The man had maintained his innocence for months leading up to his scheduled trial

A Grand Forks man was given a suspended sentence after pleading guilty to sexual assault, Wednesday, July 28.

Robert Daniel Andersen, 70, entered his plea at Grand Forks provincial court at around 10 a.m., reversing his not guilty plea entered in December 2020 and avoiding an estimated two-day trial. Andersen was convicted of sexual assault in 1994, according to the provincial Crown.

As part of a joint submission by Crown and defence counsels, Anderson told the court Wednesday that he’d groped a woman in November 2019 without her consent.

The court heard that Andersen took advantage of the woman, after she’d confided that she was going through an emotionally tough time. The woman accepted a hug from Andersen, who then touched her above and below the waist without invitation.
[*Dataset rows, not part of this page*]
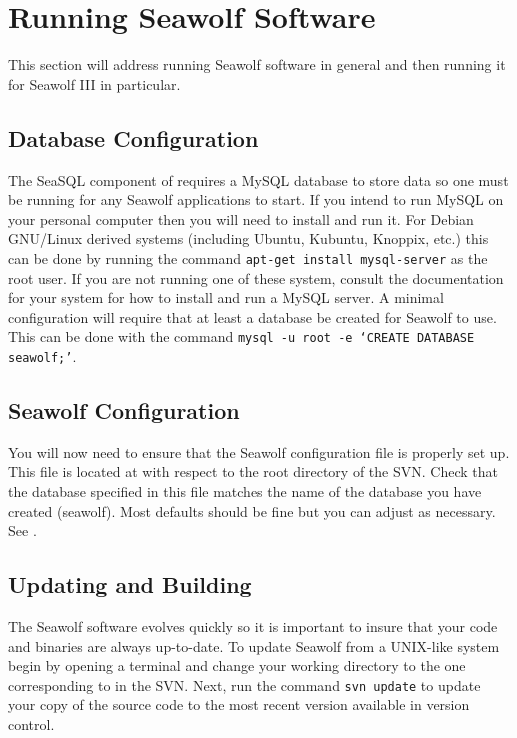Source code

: 
\newpage
\section{Running Seawolf Software} \label{running}
This section will address running Seawolf software in general and then running
it for Seawolf III in particular.

\subsection{Database Configuration} \label{runningmysql}
The SeaSQL component of \libseawolf{} requires a MySQL database to store data so
one must be running for any Seawolf applications to start. If you intend to run
MySQL on your personal computer then you will need to install and run it. For
Debian GNU/Linux derived systems (including Ubuntu, Kubuntu, Knoppix, etc.) this
can be done by running the command \texttt{apt-get install mysql-server} as the
root user. If you are not running one of these system, consult the documentation
for your system for how to install and run a MySQL server. A minimal
configuration will require that at least a database be created for Seawolf to
use. This can be done with the command \texttt{mysql -u root -e `CREATE
  DATABASE seawolf;'}. 

\subsection{Seawolf Configuration} \label{runningconfig}
You will now need to ensure that the Seawolf configuration file is properly set
up. This file is located at  with respect to
the root directory of the SVN. Check that the database specified in this file
matches the name of the database you have created (seawolf). Most defaults
should be fine but you can adjust as necessary. See
.

\subsection{Updating and Building} \label{runningupate}
The Seawolf software evolves quickly so it is important to insure that your code
and binaries are always up-to-date. To update Seawolf from a UNIX-like system
begin by opening a terminal and change your working directory to the one
corresponding to  in the SVN. Next, run the command \texttt{svn
  update} to update your copy of the source code to the most recent version
available in version control. 

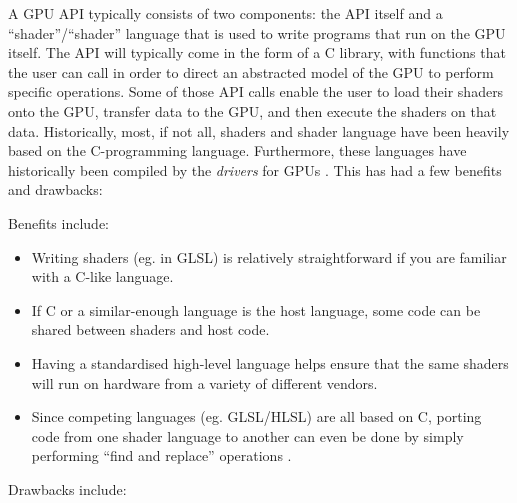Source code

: \documentclass[a4paper,12pt,twoside,openright]{report}
\begin{document}
A GPU API typically consists of two components: the API itself and a
``shader''/``shader'' language that is used to write programs that run on the
GPU itself. The API will typically come in the form of a C library, with
functions that the user can call in order to direct an abstracted model of the
GPU to perform specific operations. Some of those API calls enable the user to
load their shaders onto the GPU, transfer data to the GPU, and then execute the
shaders on that data. Historically, most, if not all, shaders and shader
language have been heavily based on the C-programming language. Furthermore,
these languages have historically been compiled by the \textit{drivers} for
GPUs \cite{TODO}. This has had a few benefits and drawbacks:

Benefits include:

\begin{itemize}

    \item Writing shaders (eg. in GLSL) is relatively straightforward if you
    are familiar with a C-like language.

    \item If C or a similar-enough language is the host language, some code can
    be shared between shaders and host code.

    \item Having a standardised high-level language helps ensure that the same
    shaders will run on hardware from a variety of different vendors.

    \item Since competing languages (eg. GLSL/HLSL) are all based on C, porting
    code from one shader language to another can even be done by simply
    performing ``find and replace'' operations \cite{PS4PortCrew}.

\end{itemize}

Drawbacks include:
\end{document}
Andersen freely gave Grand Forks RCMP a written statement in which he took responsibility for his actions, but insisted he hadn’t committed a crime. He didn’t understand the law of sexual consent, according to his defence lawyer, Mason Goulden.
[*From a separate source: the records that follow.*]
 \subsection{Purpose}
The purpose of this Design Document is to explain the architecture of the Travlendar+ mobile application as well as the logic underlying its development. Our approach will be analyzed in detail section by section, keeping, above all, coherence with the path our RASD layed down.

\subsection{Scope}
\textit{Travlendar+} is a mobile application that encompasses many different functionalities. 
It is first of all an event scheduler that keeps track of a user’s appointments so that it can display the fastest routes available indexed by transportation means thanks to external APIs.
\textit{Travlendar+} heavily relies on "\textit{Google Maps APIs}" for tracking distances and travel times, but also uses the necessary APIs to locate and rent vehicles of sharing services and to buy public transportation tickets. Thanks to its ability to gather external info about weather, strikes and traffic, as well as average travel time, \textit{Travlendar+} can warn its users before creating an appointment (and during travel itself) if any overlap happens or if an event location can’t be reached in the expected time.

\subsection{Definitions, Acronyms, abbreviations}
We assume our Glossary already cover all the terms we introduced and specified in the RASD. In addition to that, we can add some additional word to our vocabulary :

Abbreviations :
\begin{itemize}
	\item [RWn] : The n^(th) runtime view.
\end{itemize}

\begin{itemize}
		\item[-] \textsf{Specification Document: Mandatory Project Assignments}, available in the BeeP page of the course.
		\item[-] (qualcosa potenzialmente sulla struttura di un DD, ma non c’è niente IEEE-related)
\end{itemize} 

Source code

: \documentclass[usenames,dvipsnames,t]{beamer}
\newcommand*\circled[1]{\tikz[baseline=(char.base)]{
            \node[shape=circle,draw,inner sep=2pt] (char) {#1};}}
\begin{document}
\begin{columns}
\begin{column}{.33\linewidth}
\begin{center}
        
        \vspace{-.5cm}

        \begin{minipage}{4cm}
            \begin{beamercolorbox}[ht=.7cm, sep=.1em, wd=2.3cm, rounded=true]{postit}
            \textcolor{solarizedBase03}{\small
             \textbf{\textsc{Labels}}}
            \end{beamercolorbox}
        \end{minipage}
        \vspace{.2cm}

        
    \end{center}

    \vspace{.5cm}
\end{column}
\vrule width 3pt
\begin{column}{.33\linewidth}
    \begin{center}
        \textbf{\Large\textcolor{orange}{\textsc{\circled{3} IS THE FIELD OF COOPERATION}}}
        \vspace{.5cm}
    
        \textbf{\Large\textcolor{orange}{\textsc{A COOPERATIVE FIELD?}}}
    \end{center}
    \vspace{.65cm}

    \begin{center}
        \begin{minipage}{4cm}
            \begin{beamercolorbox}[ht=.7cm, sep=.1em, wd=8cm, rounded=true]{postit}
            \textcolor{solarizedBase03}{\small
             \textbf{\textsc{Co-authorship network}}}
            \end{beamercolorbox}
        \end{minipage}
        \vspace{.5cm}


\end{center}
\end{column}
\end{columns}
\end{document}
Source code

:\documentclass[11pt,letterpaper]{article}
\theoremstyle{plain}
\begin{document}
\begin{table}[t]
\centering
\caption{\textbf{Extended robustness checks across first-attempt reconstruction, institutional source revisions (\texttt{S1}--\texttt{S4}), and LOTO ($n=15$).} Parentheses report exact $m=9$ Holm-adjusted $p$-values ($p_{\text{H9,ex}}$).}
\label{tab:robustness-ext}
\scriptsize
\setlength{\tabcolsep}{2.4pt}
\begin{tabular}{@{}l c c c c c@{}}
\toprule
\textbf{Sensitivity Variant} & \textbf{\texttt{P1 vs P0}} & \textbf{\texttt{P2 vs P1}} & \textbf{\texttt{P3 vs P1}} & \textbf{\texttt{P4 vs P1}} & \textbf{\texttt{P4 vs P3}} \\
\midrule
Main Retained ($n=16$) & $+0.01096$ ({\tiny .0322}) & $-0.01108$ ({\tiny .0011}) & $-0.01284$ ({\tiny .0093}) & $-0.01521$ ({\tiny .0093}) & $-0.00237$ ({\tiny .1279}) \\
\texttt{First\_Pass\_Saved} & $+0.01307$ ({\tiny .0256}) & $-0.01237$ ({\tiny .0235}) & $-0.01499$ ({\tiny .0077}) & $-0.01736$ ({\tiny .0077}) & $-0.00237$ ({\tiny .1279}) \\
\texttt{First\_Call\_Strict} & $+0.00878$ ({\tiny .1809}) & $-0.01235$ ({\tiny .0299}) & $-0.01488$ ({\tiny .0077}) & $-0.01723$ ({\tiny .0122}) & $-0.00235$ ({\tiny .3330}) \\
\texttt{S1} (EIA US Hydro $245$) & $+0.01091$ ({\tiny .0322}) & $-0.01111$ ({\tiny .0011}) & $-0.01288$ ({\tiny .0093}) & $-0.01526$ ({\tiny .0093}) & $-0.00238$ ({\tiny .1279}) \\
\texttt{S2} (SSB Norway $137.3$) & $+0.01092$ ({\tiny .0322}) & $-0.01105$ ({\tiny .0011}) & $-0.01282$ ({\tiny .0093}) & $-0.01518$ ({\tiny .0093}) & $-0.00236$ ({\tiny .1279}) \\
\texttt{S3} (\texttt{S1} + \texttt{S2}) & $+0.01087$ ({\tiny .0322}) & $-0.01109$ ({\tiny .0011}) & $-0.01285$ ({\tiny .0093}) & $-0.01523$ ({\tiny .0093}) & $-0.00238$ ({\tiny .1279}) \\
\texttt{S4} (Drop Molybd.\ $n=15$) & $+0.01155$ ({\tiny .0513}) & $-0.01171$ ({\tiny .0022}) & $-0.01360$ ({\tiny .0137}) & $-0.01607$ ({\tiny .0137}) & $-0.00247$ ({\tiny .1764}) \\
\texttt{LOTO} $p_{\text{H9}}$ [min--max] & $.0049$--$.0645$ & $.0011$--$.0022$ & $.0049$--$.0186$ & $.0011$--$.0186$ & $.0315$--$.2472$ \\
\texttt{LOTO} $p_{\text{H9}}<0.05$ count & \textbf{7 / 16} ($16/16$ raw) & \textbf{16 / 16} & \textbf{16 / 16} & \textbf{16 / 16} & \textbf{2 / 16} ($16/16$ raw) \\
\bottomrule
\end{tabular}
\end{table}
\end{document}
“He finds himself before the court as an elderly man running into 2021,” Goulden said, qualifying that Andersen had been “reckless” in not asking for consent.
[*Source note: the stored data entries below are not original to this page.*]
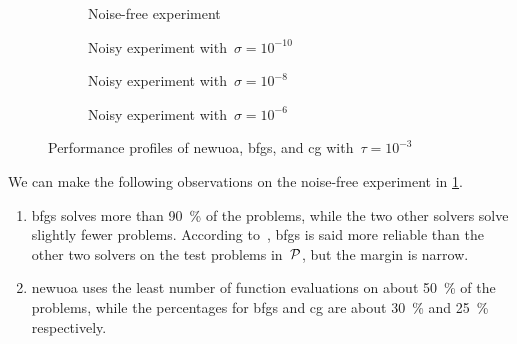 \begin{figure}[ht]
    \centering
    \begin{subfigure}[b]{0.49\textwidth}
        \centering
        \caption{Noise-free experiment}
        \label{fig:performance-profile-example-noiseless}
    \end{subfigure}
    \hfill
    \begin{subfigure}[b]{0.49\textwidth}
        \centering
        \caption{Noisy experiment with~$\sigma = 10^{-10}$}
        \label{fig:performance-profile-example-noisy-10}
    \end{subfigure}
    \par\bigskip
    \begin{subfigure}[b]{0.49\textwidth}
        \centering
        \caption{Noisy experiment with~$\sigma = 10^{-8}$}
        \label{fig:performance-profile-example-noisy-8}
    \end{subfigure}
    \hfill
    \begin{subfigure}[b]{0.49\textwidth}
        \centering
        \caption{Noisy experiment with~$\sigma = 10^{-6}$}
        \label{fig:performance-profile-example-noisy-6}
    \end{subfigure}
    \caption{Performance profiles of \gls{newuoa}, \gls{bfgs}, and \gls{cg} with~$\tau = 10^{-3}$}
    \label{fig:performance-profile-example}
\end{figure}

We can make the following observations on the noise-free experiment in \cref{fig:performance-profile-example-noiseless}.
\begin{enumerate}
    \item \Gls{bfgs} solves more than \SI{90}{\percent} of the problems, while the two other solvers solve slightly fewer problems.
    According to~\cite[\S~2]{More_Wild_2009}, \gls{bfgs} is said more reliable than the other two solvers on the test problems in~$\mathcal{P}$, but the margin is narrow.
    \item \Gls{newuoa} uses the least number of function evaluations on about \SI{50}{\percent} of the problems, while the percentages for \gls{bfgs} and \gls{cg} are about \SI{30}{\percent} and \SI{25}{\percent} respectively.
\end{enumerate}

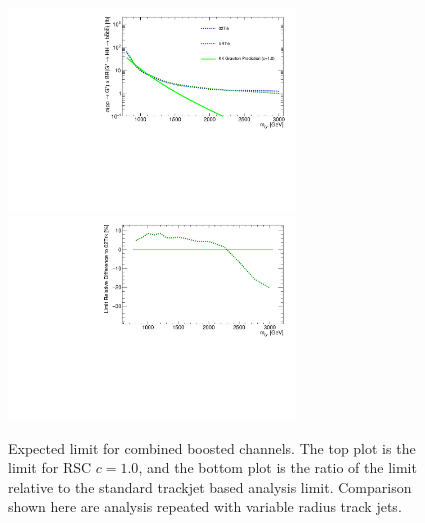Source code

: \begin{figure}[htbp!]
\begin{center}
\includegraphics[width=0.68\textwidth,angle=-90]{figures/boosted/AppendixOptimization/CompareLimits_HH_BoostedNewRun2-vr_c10.pdf}\\
\includegraphics[width=0.68\textwidth,angle=-90]{figures/boosted/AppendixOptimization/CompareLimits_HH_BoostedNewRun2-vr_c10_ratio.pdf}
  \caption{Expected limit for combined boosted channels. The top plot is the limit for RSC $c=1.0$, and the bottom plot is the ratio of the limit relative to the standard trackjet based analysis limit. Comparison shown here are analysis repeated with variable radius track jets.}
  \label{fig:app-optimization-vr}
\end{center}
\end{figure}

\clearpage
“I’m very sorry,” Andersen told Judge Marianne Armstrong. “I understand from my conversation with Mason, what I did wrong here. I assumed it was consensual, but now I see that it wasn’t.”

In accepting counsels’ recommendation for a suspended sentence, Judge Marianne Armstrong took issue with Andersen’s defence.

“Regardless of your understanding of the law, there has always been a requirement for consent to sexual activity,” Armstrong told him, adding that he should have understood as much after his first conviction.

Armstrong then drew upon recent findings by the Supreme Court of Canada, noting that: “The sexual integrity of a person is something we now recognize, perhaps in ways that we didn’t decades ago, as an important and fundamental part” of a person’s rights.

The judge then stressed that Andersen’s sentence reflects the seriousness of his crime while sending a clear message to the community that “this is not okay.”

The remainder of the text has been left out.